Task item:
Below is a listing; repeat exactly the lines from the one containing "from setuptools import" to the one containing "Optionally build for", both included.

_____

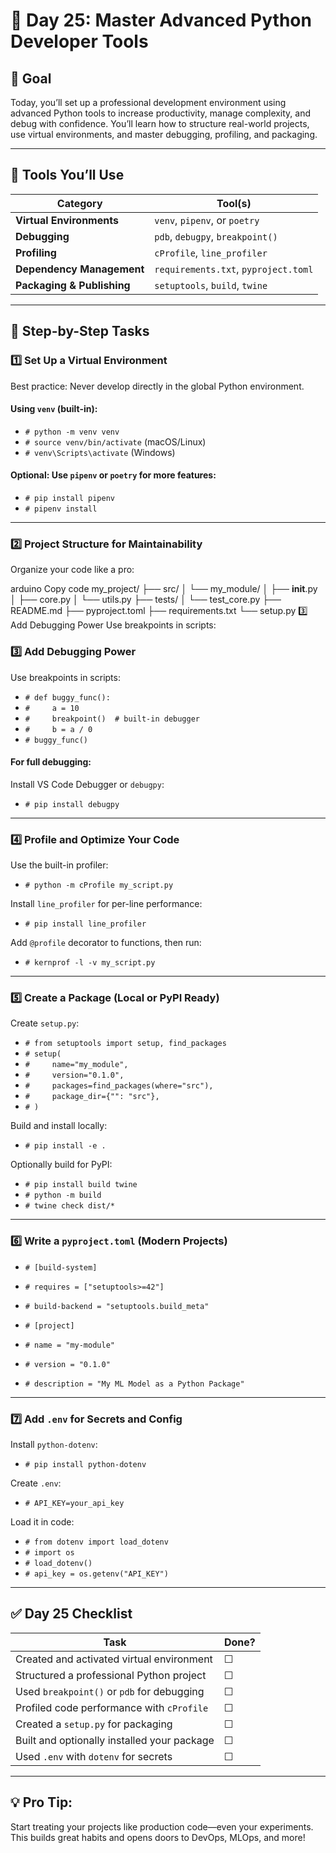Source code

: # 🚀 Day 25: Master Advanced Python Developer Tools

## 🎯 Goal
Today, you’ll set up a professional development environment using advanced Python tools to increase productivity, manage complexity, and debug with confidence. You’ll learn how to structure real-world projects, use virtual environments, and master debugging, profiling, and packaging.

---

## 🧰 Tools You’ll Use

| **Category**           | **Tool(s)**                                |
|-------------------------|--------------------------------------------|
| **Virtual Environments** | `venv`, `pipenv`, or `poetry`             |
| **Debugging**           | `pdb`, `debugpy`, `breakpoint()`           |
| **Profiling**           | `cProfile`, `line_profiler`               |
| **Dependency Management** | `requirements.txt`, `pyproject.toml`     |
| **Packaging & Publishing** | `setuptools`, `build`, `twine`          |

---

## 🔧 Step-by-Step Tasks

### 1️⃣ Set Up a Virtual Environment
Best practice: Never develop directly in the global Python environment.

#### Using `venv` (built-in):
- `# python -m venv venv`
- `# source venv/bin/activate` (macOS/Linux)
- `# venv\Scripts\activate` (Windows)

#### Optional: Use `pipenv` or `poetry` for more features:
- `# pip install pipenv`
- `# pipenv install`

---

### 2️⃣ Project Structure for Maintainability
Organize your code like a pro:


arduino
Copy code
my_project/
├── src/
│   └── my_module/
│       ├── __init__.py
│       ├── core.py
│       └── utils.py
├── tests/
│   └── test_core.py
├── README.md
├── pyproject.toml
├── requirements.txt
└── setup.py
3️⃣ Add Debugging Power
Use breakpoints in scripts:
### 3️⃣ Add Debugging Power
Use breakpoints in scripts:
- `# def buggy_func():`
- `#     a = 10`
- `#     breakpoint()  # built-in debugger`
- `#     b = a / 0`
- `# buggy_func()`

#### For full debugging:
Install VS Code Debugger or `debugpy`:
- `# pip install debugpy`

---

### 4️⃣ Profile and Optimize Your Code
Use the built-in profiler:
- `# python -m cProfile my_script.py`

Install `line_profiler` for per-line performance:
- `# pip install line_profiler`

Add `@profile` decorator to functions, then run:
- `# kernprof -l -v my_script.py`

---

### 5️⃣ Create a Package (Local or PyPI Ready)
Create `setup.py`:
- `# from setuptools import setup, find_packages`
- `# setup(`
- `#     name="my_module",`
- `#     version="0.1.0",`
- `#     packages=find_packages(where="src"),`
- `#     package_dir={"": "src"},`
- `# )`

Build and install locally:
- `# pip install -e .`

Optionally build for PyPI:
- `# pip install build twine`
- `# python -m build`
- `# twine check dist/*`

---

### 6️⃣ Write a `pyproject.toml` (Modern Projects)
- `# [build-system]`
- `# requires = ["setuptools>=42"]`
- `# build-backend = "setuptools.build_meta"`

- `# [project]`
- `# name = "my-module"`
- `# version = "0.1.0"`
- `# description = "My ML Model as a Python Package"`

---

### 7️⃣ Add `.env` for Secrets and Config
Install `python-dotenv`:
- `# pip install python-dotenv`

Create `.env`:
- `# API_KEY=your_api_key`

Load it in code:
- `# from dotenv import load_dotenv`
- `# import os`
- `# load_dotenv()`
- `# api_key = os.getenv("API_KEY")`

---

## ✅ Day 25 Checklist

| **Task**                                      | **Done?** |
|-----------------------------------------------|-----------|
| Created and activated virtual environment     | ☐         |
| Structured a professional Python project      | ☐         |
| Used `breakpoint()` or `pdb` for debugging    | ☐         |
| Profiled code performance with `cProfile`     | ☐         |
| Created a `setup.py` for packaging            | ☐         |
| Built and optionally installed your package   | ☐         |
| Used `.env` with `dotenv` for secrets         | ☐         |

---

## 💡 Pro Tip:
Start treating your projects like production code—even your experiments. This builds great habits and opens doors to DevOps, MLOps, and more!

_____

Exercise response:
- `# from setuptools import setup, find_packages`
- `# setup(`
- `#     name="my_module",`
- `#     version="0.1.0",`
- `#     packages=find_packages(where="src"),`
- `#     package_dir={"": "src"},`
- `# )`

Build and install locally:
- `# pip install -e .`

Optionally build for PyPI:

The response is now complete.